• _Goal of the exercise_:
Your answer should hold exactly the lines from the one with "Но этим никто" through the last line of the material below, nothing before and nothing extra.

• _Data provided_:

########

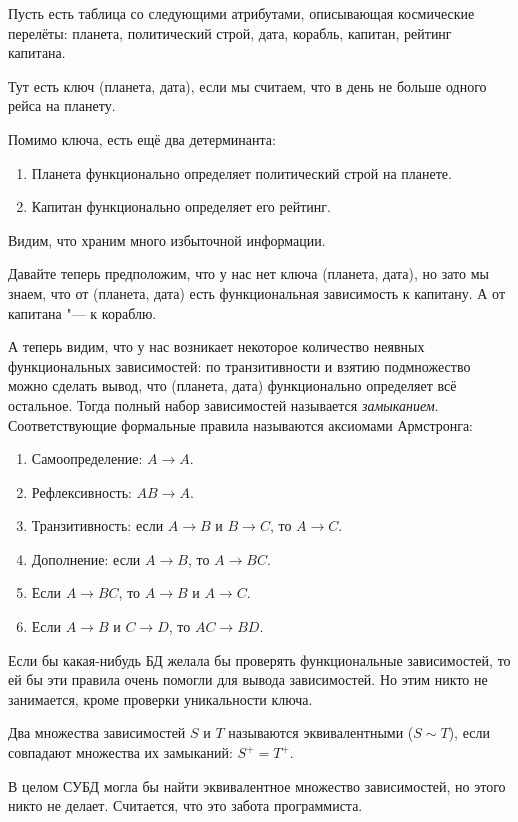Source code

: 	\begin{exmp}
		Пусть есть таблица со следующими атрибутами, описывающая космические перелёты:
		планета, политический строй, дата, корабль, капитан, рейтинг капитана.

		Тут есть ключ (планета, дата), если мы считаем, что в день не больше одного рейса на планету.

		Помимо ключа, есть ещё два детерминанта:
		\begin{enumerate}
			\item Планета функционально определяет политический строй на планете.
			\item Капитан функционально определяет его рейтинг.
		\end{enumerate}
	\end{exmp}
	Видим, что храним много избыточной информации.

	Давайте теперь предположим, что у нас нет ключа (планета, дата), но зато мы знаем,
	что от (планета, дата) есть функциональная зависимость к капитану.
	А от капитана "--- к кораблю.

	А теперь видим, что у нас возникает некоторое количество неявных функциональных зависимостей:
	по транзитивности и взятию подмножество можно сделать вывод, что (планета, дата) функционально
	определяет всё остальное.
	Тогда полный набор зависимостей называется \textit{замыканием}.
	Соответствующие формальные правила называются аксиомами Армстронга:
	\begin{enumerate}
		\item Самоопределение: $A \to A$.
		\item Рефлексивность: $AB \to A$.
		\item Транзитивность: если $A \to B$ и $B \to C$, то $A \to C$.
		\item Дополнение: если $A \to B$, то $A \to BC$.
		\item Если $A \to BC$, то $A \to B$ и $A \to C$.
		\item Если $A \to B$ и $C \to D$, то $AC \to BD$.
	\end{enumerate}

	Если бы какая-нибудь БД желала бы проверять функциональные зависимостей, то ей
	бы эти правила очень помогли для вывода зависимостей.
	Но этим никто не занимается, кроме проверки уникальности ключа.
	\begin{Def}
		Два множества зависимостей $S$ и $T$ называются эквивалентными ($S \sim T$),
		если совпадают множества их замыканий: $S^{+} = T^{+}$.
	\end{Def}
	В целом СУБД могла бы найти эквивалентное множество зависимостей, но этого никто не делает.
	Считается, что это забота программиста.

########

• _Exercise answer_:
	Но этим никто не занимается, кроме проверки уникальности ключа.
	\begin{Def}
		Два множества зависимостей $S$ и $T$ называются эквивалентными ($S \sim T$),
		если совпадают множества их замыканий: $S^{+} = T^{+}$.
	\end{Def}
	В целом СУБД могла бы найти эквивалентное множество зависимостей, но этого никто не делает.
	Считается, что это забота программиста.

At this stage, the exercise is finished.